= Synchronous orbit =

Orbit of an astronomical body equal to that body's average rotational period

A synchronous orbit is an orbit in which an orbiting body (usually a satellite) has a period equal to the average rotational period of the body being orbited (usually a planet), and in the same direction of rotation as that body.

== Simplified meaning ==
A synchronous orbit is an orbit in which the orbiting object (for example, an artificial satellite or a moon) takes the same amount of time to complete an orbit as it takes the object it is orbiting to rotate once.

== Properties ==
A satellite in a synchronous orbit that is both equatorial and circular will appear to be suspended motionless above a point on the orbited planet's equator. For synchronous satellites orbiting Earth, this is also known as a geostationary orbit. However, a synchronous orbit need not be equatorial; nor circular. A body in a non-equatorial synchronous orbit will appear to oscillate north and south above a point on the planet's equator, whereas a body in an elliptical orbit will appear to oscillate eastward and westward. As seen from the orbited body the combination of these two motions produces a figure-8 pattern called an analemma.

== Nomenclature ==
There are many specialized terms for synchronous orbits depending on the body orbited. The following are some of the more common ones. A synchronous orbit around Earth that is circular and lies in the equatorial plane is called a geostationary orbit. The more general case, when the orbit is inclined to Earth's equator or is non-circular is called a geosynchronous orbit. The corresponding terms for synchronous orbits around Mars are areostationary and areosynchronous orbits.

== Formula ==

For a stationary synchronous orbit:

$$R_{syn} = \sqrt[3]{{G(m_2)T^2\over 4 \pi^2}}$$
where:

- $G$ is the gravitational constant
- $m_2$ is the mass of the celestial body
- $T$ is the sidereal rotational period of the body
- $R_{syn}$ is the radius of orbit

By this formula, one can find the synchronous orbital radius of a body, given its mass and sidereal rotational period.

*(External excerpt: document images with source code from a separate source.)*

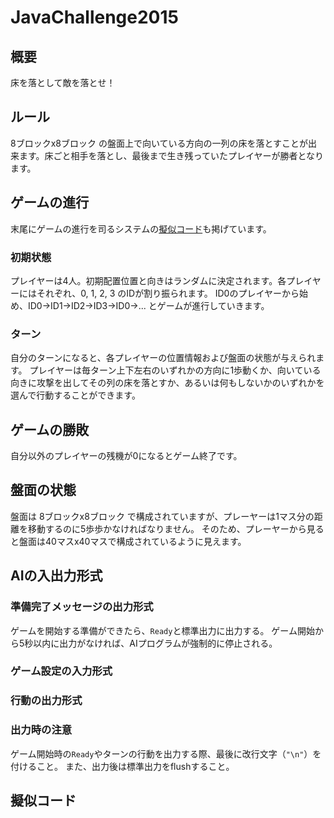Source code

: # JavaChallenge2015

## 概要

床を落として敵を落とせ！

## ルール

8ブロックx8ブロック の盤面上で向いている方向の一列の床を落とすことが出来ます。床ごと相手を落とし、最後まで生き残っていたプレイヤーが勝者となります。

## ゲームの進行

末尾にゲームの進行を司るシステムの[擬似コード](#PseudoCode)も掲げています。

### 初期状態

プレイヤーは4人。初期配置位置と向きはランダムに決定されます。各プレイヤーにはそれぞれ、0, 1, 2, 3 のIDが割り振られます。
ID0のプレイヤーから始め、ID0->ID1->ID2->ID3->ID0->... とゲームが進行していきます。

### ターン

自分のターンになると、各プレイヤーの位置情報および盤面の状態が与えられます。
プレイヤーは毎ターン上下左右のいずれかの方向に1歩動くか、向いている向きに攻撃を出してその列の床を落とすか、あるいは何もしないかのいずれかを選んで行動することができます。

## ゲームの勝敗

自分以外のプレイヤーの残機が0になるとゲーム終了です。

## 盤面の状態

盤面は 8ブロックx8ブロック で構成されていますが、プレーヤーは1マス分の距離を移動するのに5歩歩かなければなりません。
そのため、プレーヤーから見ると盤面は40マスx40マスで構成されているように見えます。

## AIの入出力形式

### 準備完了メッセージの出力形式

ゲームを開始する準備ができたら、`Ready`と標準出力に出力する。
ゲーム開始から5秒以内に出力がなければ、AIプログラムが強制的に停止される。

### ゲーム設定の入力形式

### 行動の出力形式

### 出力時の注意

ゲーム開始時の`Ready`やターンの行動を出力する際、最後に改行文字（`"\n"`）を付けること。
また、出力後は標準出力をflushすること。

<a name="PseudoCode"></a>

## 擬似コード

Orbital speed (how fast a satellite is moving through space) is calculated by multiplying the angular speed of the satellite by the orbital radius.

Due to obscure quirks of orbital mechanics, no tidally locked body in a 1:1 spin-orbit resonance (i.e. a moon locked to a planet or a planet locked to a star) can have a stable satellite in a synchronous orbit, as the synchronous orbital radius lies outside the body's Hill sphere. This is universal and irrespective of the masses and distances involved.

== Examples ==
An astronomical example is Pluto's largest moon Charon.
Much more commonly, synchronous orbits are employed by artificial satellites used for communication, such as geostationary satellites.

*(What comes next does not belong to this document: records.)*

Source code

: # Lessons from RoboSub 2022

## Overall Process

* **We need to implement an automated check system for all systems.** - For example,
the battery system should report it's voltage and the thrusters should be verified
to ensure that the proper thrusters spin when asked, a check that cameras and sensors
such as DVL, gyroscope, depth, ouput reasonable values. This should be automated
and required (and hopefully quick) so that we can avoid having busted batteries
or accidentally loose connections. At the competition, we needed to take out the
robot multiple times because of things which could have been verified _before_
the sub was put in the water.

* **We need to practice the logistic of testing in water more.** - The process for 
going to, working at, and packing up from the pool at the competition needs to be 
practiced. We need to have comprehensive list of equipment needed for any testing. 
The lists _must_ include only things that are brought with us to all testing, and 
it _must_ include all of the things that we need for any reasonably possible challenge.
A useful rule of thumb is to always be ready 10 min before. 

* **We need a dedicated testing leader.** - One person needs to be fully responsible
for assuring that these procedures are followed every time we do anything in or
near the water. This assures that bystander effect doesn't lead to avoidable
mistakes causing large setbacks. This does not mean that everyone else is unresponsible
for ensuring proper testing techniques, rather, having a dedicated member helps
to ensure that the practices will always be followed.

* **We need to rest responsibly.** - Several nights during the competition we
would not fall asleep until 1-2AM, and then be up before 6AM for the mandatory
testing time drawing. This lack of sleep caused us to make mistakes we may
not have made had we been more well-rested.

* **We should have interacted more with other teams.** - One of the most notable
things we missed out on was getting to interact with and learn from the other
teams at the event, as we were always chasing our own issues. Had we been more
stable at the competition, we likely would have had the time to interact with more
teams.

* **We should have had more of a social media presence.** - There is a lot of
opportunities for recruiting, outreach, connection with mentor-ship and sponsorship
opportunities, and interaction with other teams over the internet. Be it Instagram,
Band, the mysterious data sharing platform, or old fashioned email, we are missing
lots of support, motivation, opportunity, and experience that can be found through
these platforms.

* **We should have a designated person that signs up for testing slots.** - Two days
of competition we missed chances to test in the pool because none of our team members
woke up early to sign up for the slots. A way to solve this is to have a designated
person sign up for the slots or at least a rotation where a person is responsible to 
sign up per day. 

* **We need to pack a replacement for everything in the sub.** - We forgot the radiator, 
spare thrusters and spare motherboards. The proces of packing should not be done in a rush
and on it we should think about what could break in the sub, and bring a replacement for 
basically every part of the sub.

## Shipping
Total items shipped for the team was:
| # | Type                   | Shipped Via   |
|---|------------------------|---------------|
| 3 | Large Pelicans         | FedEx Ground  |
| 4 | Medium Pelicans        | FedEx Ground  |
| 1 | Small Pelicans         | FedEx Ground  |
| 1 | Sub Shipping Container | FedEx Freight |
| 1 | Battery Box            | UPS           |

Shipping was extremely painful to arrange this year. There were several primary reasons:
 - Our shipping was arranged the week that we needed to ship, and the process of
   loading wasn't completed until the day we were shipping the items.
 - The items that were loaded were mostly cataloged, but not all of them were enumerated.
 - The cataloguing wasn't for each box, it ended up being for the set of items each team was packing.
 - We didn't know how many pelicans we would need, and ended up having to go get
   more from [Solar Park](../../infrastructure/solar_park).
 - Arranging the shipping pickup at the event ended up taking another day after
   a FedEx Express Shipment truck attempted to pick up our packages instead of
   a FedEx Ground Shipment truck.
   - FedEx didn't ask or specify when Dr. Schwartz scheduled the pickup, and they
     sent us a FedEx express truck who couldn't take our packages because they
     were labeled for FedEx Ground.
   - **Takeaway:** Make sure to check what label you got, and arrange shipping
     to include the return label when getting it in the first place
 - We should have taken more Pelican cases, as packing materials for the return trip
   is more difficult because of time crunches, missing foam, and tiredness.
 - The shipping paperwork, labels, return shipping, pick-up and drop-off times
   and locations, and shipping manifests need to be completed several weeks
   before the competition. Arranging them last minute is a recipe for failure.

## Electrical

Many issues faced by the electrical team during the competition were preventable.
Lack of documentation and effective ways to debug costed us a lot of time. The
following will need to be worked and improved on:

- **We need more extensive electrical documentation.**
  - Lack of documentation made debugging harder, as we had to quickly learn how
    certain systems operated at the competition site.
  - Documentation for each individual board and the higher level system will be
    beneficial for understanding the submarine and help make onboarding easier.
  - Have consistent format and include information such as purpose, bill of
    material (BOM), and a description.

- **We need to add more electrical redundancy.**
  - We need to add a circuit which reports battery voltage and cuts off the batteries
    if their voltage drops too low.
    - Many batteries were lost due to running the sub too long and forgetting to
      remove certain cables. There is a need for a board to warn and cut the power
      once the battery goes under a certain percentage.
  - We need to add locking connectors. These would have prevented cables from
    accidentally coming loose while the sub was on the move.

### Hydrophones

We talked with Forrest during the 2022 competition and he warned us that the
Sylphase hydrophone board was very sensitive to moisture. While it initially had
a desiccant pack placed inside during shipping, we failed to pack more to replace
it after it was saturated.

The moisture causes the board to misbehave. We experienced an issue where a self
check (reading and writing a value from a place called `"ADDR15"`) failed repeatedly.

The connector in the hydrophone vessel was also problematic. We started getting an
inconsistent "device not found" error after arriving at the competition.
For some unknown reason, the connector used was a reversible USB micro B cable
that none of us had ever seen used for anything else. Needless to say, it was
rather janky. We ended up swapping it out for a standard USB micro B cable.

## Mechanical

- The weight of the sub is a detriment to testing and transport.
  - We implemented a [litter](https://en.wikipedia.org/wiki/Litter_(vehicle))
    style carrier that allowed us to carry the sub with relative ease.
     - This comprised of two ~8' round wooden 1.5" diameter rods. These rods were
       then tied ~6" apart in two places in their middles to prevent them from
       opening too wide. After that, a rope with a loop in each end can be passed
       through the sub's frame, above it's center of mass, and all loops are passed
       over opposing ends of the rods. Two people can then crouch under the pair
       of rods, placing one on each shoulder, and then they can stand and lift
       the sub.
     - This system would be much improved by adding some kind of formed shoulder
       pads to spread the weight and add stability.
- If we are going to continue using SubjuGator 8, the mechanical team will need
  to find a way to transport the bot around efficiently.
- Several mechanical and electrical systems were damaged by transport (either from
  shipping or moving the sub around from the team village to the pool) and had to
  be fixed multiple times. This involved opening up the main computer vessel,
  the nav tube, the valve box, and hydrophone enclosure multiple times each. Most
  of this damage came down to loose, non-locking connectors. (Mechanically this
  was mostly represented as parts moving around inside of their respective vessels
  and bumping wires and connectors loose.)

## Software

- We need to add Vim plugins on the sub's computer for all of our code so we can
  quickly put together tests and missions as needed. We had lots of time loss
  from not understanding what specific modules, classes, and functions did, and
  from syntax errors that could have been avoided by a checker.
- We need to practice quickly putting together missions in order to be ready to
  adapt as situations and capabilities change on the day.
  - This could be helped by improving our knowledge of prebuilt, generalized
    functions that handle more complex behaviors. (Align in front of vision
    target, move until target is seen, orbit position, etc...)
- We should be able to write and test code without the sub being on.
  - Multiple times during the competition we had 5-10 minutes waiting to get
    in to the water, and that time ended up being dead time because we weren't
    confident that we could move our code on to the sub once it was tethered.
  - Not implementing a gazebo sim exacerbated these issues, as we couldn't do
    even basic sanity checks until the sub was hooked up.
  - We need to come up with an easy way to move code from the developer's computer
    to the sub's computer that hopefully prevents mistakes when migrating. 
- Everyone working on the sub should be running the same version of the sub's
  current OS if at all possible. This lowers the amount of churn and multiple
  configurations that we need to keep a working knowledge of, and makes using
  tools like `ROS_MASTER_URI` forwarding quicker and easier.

For natural satellites, which can attain a synchronous orbit only by tidally locking their parent body, it always goes in hand with synchronous rotation of the satellite. This is because the smaller body becomes tidally locked faster, and by the time a synchronous orbit is achieved, it has had a locked synchronous rotation for a long time already.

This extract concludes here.